In 2024, Scottish director Lynne Ramsay was the winner of our Grand IFFMH Award. With ›Ratcatcher‹, ›We Need to Talk About Kevin‹ and ›You Were Never Really Here‹, three films from her oeuvre were screened at the 73rd IFFMH. In a masterclass, the renowned filmmaker gave insights into her work and her cinematographic visions. Afterwards, festival goers were able to talk to the director in an open Q&A session.
Lynne Ramsay
awarded with the Grand IFFMH Award 2024
Lynne Ramsay
Lynne Ramsay’s characters never feel at home. They can’t come to terms with themselves. They are restless. These feelings are transmitted to us. Lynne Ramsay’s films offer us no respite. And how could they – right at the beginning, a boy drowns (›Ratcatcher‹, 1999), a young woman wakes up next to her boyfriend’s corpse (›Morvern Callar‹, 2002), we are faced with the red of violence and the menace of a dramatic soundtrack (›We Need to Talk About Kevin‹, 2011), or with Joe gasping for air, a plastic bag over his head (›You Were Never Really Here‹, 2017). Without digressing, her works confront us with a trauma and instantly captivate us.
In her short films ›Small Deaths‹, ›Kill the Day‹, and ›Gasman‹, Ramsay already developed some of her central themes, including childhood, loss, and memory, as well as trademark techniques such as storytelling via allusion and ellipsis. These immediately earned her several major awards. Then came her debut feature ›Ratcatcher‹, which won a BAFTA, the British film award. As always in her films, the main character is confronted with an extreme situation, whose repercussions touch on universal aspects of human existence, in this case the guilt complex: the child protagonist is partly responsible for the drowning of another boy. ›Morvern Callar‹ explores how the title character deals with her grief following the suicide of her partner. In ›We Need to Talk About Kevin‹, these two themes – guilt and grief – merge in the mother’s perception of her psychopathic son and his actions. Her latest film, ›You Were Never Really Here‹, clearly brings these universal complexes together in one character. Joe, the brutal hitman played by Joaquin Phoenix, is doubly traumatized: he is both victim and perpetrator.
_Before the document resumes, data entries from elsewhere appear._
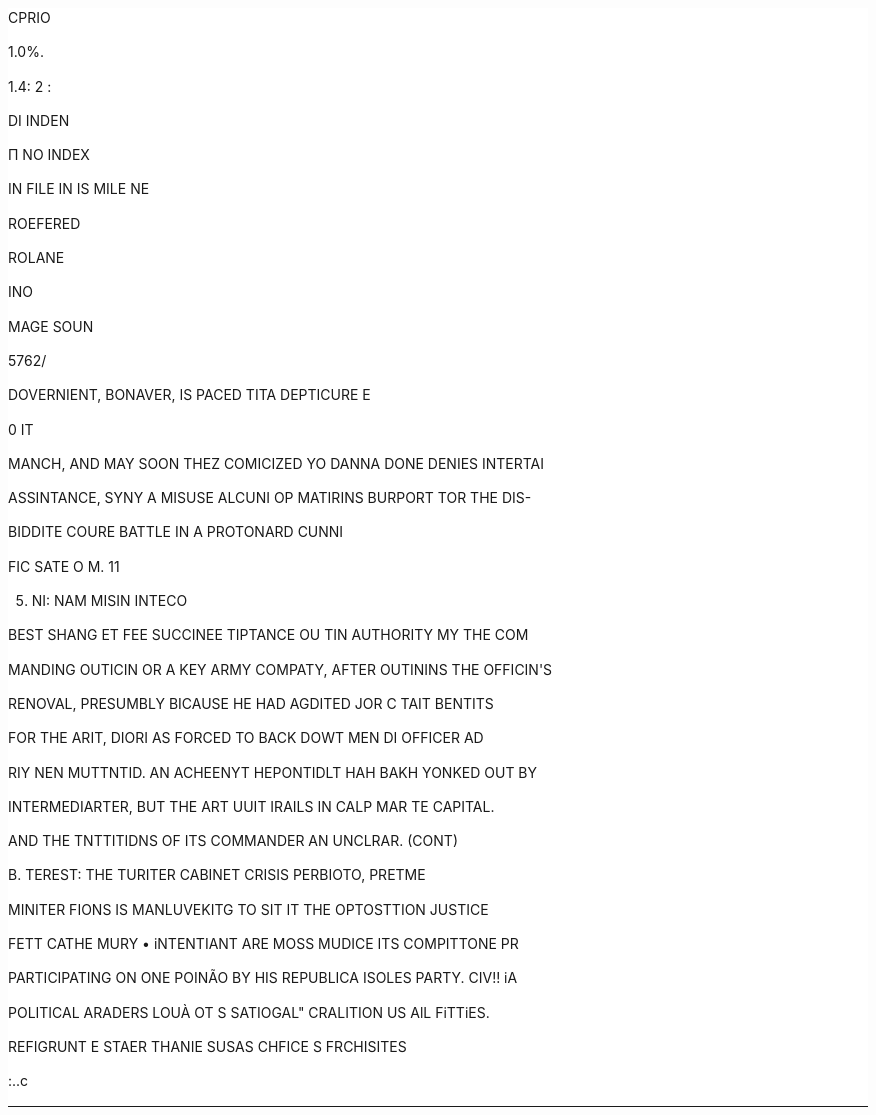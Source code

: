 CPRIO

1.0%.

1.4: 2 :

DI INDEN

П NO INDEX

IN FILE IN IS MILE NE

ROEFERED

ROLANE

INO

MAGE SOUN

5762/

DOVERNIENT, BONAVER, IS PACED TITA DEPTICURE E

0 IT

MANCH, AND MAY SOON THEZ COMICIZED YO DANNA DONE DENIES INTERTAI

ASSINTANCE, SYNY A MISUSE ALCUNI OP MATIRINS BURPORT TOR THE DIS-

BIDDITE COURE BATTLE IN A PROTONARD CUNNI

FIC SATE O M. 11

5. NI: NAM MISIN INTECO

BEST SHANG ET FEE SUCCINEE TIPTANCE OU TIN AUTHORITY MY THE COM

MANDING OUTICIN OR A KEY ARMY COMPATY, AFTER OUTININS THE OFFICIN'S

RENOVAL, PRESUMBLY BICAUSE HE HAD AGDITED JOR C TAIT BENTITS

FOR THE ARIT, DIORI AS FORCED TO BACK DOWT MEN DI OFFICER AD

RIY NEN MUTTNTID. AN ACHEENYT HEPONTIDLT HAH BAKH YONKED OUT BY

INTERMEDIARTER, BUT THE ART UUIT IRAILS IN CALP MAR TE CAPITAL.

AND THE TNTTITIDNS OF ITS COMMANDER AN UNCLRAR. (CONT)

B. TEREST: THE TURITER CABINET CRISIS PERBIOTO, PRETME

MINITER FIONS IS MANLUVEKITG TO SIT IT THE OPTOSTTION JUSTICE

FETT CATHE MURY • iNTENTIANT ARE MOSS MUDICE ITS COMPITTONE PR

PARTICIPATING ON ONE POINÃO BY HIS REPUBLICA ISOLES PARTY. CIV!! iA

POLITICAL ARADERS LOUÀ OT S SATIOGAL" CRALITION US AlL FiTTiES.

REFIGRUNT E STAER THANIE SUSAS CHFICE S FRCHISITES

:..c

---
Even more than stories that are at once extreme and universal, it’s Lynne Ramsay’s unmistakable aesthetic that cemented her exceptional reputation. Images and compositions take precedence over words. And even if the stories are big and tragical, the storytelling is free from any pathos. It always withholds essential information from us. The framing, for example, often shows people only in parts. The result is a great openness to interpretation. This also includes the use of almost emblematic close-ups that are left to speak for themselves, be it a slice of bread crawling with ants, the scars on Joe’s body, or the leitmotif-like repetition of certain gestures and colors. And let’s not forget the close-ups of faces and the emotions they express – especially in the case of the child actors, these are absolutely incredible. Many facets of the story are told this way, indirectly, inviting us to discover them for ourselves.
The leitmotif technique also points to the importance of music in Ramsay’s films. Just as entire sequences often derive their rhythm from music, others – ›We Need to Talk About Kevin‹ is a particular highlight in this regard – make use of a compositional technique that interweaves different time strands like musical voices. It’s a technique that is also linked to trauma: traumatized people are never really there, they can’t simply live in the here and now, the present only exists for them alongside the traumatic past, its constant memory. This enduring presence of trauma is conveyed in ›You Were Never Really Here‹ less through composition than via Joe’s stooped, scarred body.
Lynne Ramsay’s characters never feel at home. At the same time, her films never allow us to fully settle inside her world. Her often black humor, her irony – or even a mouse floating away into space on a balloon – create distance. Like the compositional techniques, this distance from the action grants us insight into the psyche of traumatized characters and their own distance from the world. In a way, the cinematic poetry of trauma becomes the trauma of poetry. And this despite the fact that the acts of violence themselves are almost completely left out.
Lynne Ramsay’s wonderful films therefore don’t offer respite even in retrospect, never again, they burn themselves into us. And that’s a good thing. Where would we be without them?